The fans of Walmart’s aggressive expansion strategy designed to wear down political and citizen resistance to keep Walmart out of lucrative urban markets are lining up to quack in all the appropriate places in hopes of getting some crumbs down the road.

The latest to waddle in is John Tammy at Political Economy:

In a speech given several years ago, former Wal-Mart CEO Lee Scott noted that shoppers at the retailer’s stores get raises each time they enter them. Thanks to Wal-Mart’s size, and its global reach as a buyer in bulk, it can secure the best deals on consumer goods that are then passed on to its customers.

[Sorry John, Walmart has a few wow moments when it comes to a few promotional prices, but the store average as compared to other national competitors, not that much, if at all. When compared to smaller, scale, local businesses that reinvest customers’ money back into the local economy instead of shipping it to Arkansas and Walmart investors everywhere, Walmart has a strong edge, but study after study show, and the Hunter College meta-study shows, that the community is poorer over all after a Walmart arrives than it was before. JH]

Not surprisingly, Scott’s highly truthful statement [Highly truthful, John? Stephen Colbert’s truthiness notwithstanding, truth is like pregnancy. Either what you say is true or it is not true. The word does not take an adjective. JH] earned him scorn from activists and media members possessing a congenital [Do you really think people are born disliking companies that drain the money from their communities, John?. That’s what congenital means. Look it up. JH] dislike of profits, but a recent article in the New York Post revealed how very true Scott’s statement was. As the Post found, if Wal-Mart were allowed to open stores in New York City, the average buyer of a diverse basket of groceries – from hamburger buns to cereal to butter – would save 33%.

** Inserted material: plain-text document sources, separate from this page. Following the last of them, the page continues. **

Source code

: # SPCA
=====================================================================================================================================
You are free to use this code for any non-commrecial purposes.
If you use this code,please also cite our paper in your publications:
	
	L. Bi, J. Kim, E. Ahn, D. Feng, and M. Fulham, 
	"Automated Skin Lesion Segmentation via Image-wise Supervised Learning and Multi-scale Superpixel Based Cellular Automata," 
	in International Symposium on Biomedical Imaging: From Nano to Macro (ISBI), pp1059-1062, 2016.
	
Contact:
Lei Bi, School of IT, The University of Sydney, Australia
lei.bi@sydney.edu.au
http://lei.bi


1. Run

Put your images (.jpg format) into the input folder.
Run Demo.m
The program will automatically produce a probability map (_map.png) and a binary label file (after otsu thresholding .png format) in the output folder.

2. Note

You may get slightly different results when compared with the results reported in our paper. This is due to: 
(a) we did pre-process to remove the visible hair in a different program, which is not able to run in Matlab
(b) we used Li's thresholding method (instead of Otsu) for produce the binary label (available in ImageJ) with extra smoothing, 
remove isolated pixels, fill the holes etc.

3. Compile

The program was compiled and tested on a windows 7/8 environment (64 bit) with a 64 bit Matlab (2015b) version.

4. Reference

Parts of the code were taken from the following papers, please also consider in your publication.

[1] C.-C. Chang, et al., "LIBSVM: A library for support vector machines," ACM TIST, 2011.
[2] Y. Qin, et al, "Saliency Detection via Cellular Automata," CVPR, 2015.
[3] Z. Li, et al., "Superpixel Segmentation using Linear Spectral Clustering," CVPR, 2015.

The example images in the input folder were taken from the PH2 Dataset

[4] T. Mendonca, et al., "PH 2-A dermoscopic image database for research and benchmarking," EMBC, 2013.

Except Walmart doesn’t want you to save John, it wants you to, at a minimum, buy more stuff with the same amount of money.

Economics works like this. Customer walks into a store with a list and $100. Customer buys everything on their list and only spends (hypothetically, it doesn’t happen in the real world) $67 and then spends, at a minimum, the other $33 on purchases the customer had no intention of making in the first place.

Contrary to what Madison Avenue advertising executives might want you to believe, you do not save money when you buy a product you did not initially intend to buy or even need for less money than you expected. You only save money when you don’t spend money.

Jeff Hess: Have Coffee Will Write.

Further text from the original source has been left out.